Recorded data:
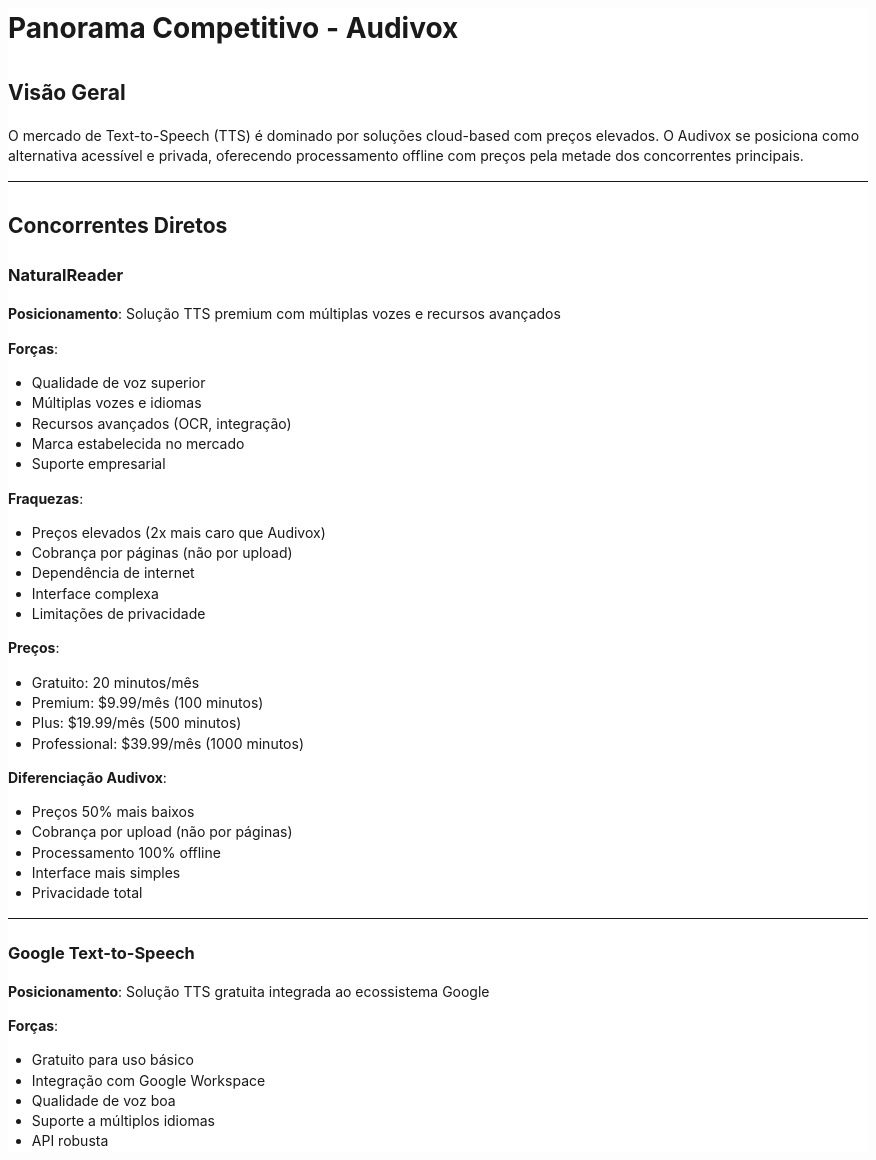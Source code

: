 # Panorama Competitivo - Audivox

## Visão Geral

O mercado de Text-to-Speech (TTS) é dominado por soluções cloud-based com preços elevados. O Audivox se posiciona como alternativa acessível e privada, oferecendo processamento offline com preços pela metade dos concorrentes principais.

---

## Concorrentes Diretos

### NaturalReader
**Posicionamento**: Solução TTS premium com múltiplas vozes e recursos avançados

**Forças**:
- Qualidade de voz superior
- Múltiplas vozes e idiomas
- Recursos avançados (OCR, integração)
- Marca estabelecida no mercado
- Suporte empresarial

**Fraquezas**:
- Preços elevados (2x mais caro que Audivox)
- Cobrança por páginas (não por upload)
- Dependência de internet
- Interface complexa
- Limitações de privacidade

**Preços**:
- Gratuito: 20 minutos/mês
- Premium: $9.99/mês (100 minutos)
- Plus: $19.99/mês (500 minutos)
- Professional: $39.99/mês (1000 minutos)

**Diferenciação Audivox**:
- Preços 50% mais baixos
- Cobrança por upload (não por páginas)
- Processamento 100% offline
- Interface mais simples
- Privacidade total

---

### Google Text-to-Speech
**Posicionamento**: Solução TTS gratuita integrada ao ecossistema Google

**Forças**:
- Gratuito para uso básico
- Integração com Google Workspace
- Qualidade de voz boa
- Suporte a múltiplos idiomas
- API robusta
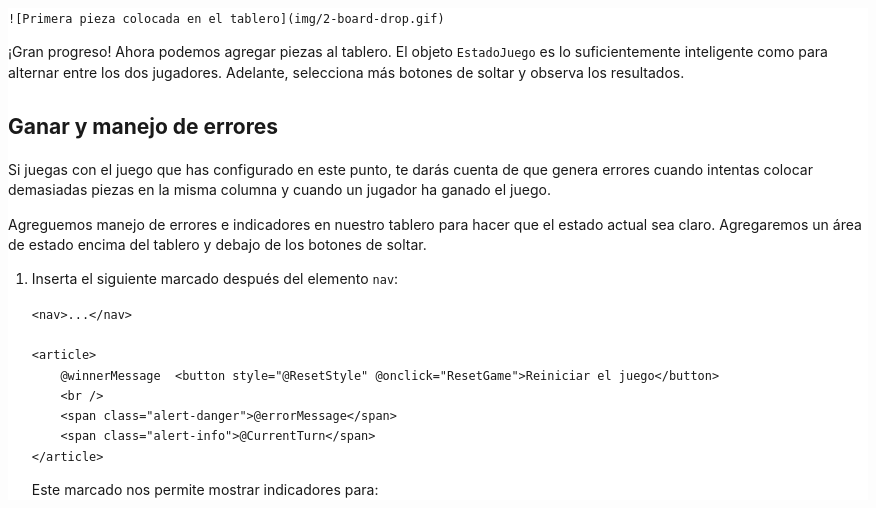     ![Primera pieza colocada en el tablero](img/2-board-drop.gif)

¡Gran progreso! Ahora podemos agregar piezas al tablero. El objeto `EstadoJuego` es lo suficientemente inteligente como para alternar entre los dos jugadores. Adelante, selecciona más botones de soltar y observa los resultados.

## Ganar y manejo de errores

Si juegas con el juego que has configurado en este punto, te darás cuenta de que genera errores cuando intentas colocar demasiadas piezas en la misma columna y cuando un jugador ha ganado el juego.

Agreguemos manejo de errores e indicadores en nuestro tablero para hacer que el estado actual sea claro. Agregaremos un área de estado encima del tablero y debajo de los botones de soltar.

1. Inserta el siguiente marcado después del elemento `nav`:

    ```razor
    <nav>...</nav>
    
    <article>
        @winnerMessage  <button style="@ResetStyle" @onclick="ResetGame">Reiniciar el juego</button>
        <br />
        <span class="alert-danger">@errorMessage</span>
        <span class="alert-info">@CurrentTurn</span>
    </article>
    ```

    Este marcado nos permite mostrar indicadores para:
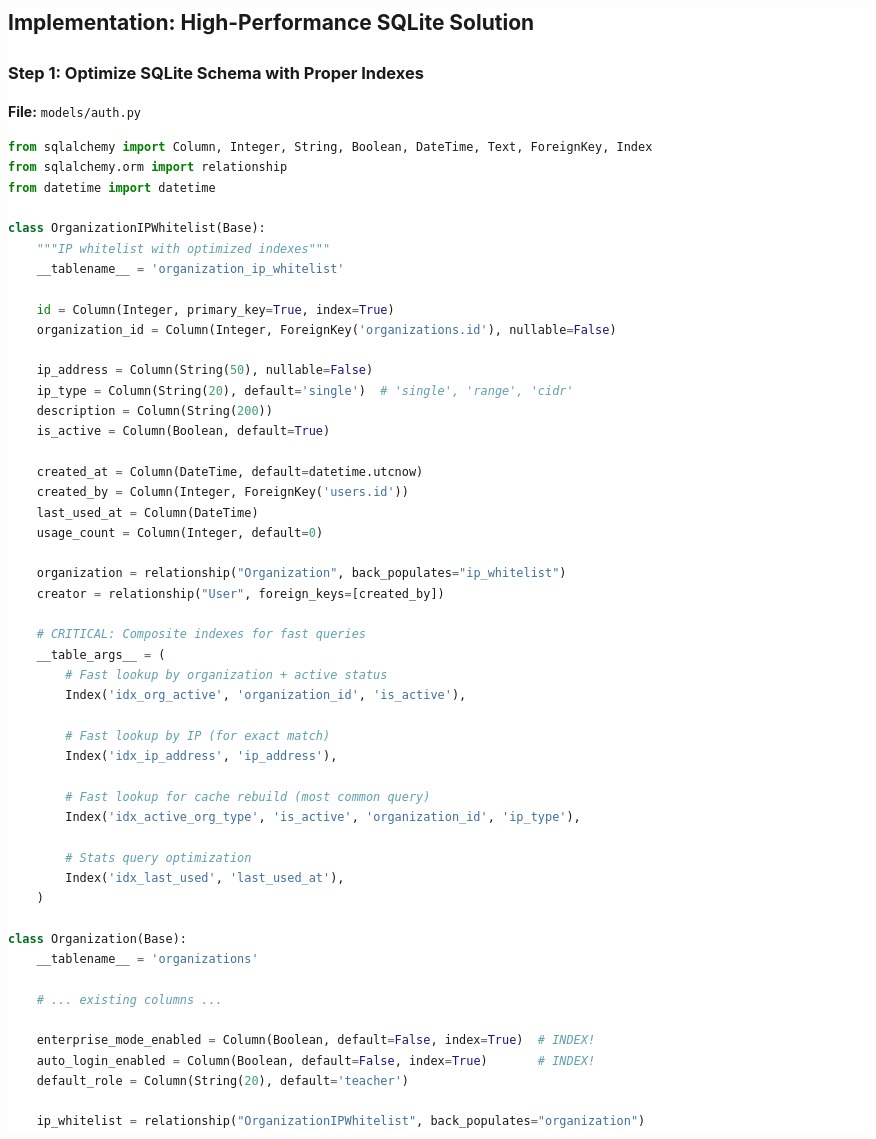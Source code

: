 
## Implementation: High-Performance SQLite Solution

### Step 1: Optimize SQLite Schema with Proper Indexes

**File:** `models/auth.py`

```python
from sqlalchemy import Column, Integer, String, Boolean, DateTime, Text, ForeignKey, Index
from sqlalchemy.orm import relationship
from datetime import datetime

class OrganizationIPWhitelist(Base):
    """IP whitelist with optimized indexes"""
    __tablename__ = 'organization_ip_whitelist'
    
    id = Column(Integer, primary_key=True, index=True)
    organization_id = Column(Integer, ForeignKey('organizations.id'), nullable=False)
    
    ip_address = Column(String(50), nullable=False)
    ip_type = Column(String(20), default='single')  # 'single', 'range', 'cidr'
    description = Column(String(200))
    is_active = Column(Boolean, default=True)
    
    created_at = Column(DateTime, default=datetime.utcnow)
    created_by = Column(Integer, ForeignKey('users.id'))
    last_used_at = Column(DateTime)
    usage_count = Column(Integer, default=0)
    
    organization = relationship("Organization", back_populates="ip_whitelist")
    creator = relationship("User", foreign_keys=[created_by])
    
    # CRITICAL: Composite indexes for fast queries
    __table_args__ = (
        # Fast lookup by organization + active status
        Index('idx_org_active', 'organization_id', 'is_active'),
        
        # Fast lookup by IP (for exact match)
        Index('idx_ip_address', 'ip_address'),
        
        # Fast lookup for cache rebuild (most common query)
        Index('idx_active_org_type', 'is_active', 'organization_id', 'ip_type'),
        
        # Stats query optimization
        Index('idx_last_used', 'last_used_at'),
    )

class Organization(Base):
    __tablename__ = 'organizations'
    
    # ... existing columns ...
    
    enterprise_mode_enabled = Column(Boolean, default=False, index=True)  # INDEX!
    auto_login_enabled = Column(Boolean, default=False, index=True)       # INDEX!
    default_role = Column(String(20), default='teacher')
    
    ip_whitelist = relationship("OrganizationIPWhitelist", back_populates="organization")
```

▸ Requirement: Give back exactly the lines above starting at the line where "- Cobrança por páginas (não por upload)" appears and ending at the line where "- Professional: $39.99/mês (1000 minutos)" appears, both included, with no other lines.

▸ Answer to this task:
- Cobrança por páginas (não por upload)
- Dependência de internet
- Interface complexa
- Limitações de privacidade

**Preços**:
- Gratuito: 20 minutos/mês
- Premium: $9.99/mês (100 minutos)
- Plus: $19.99/mês (500 minutos)
- Professional: $39.99/mês (1000 minutos)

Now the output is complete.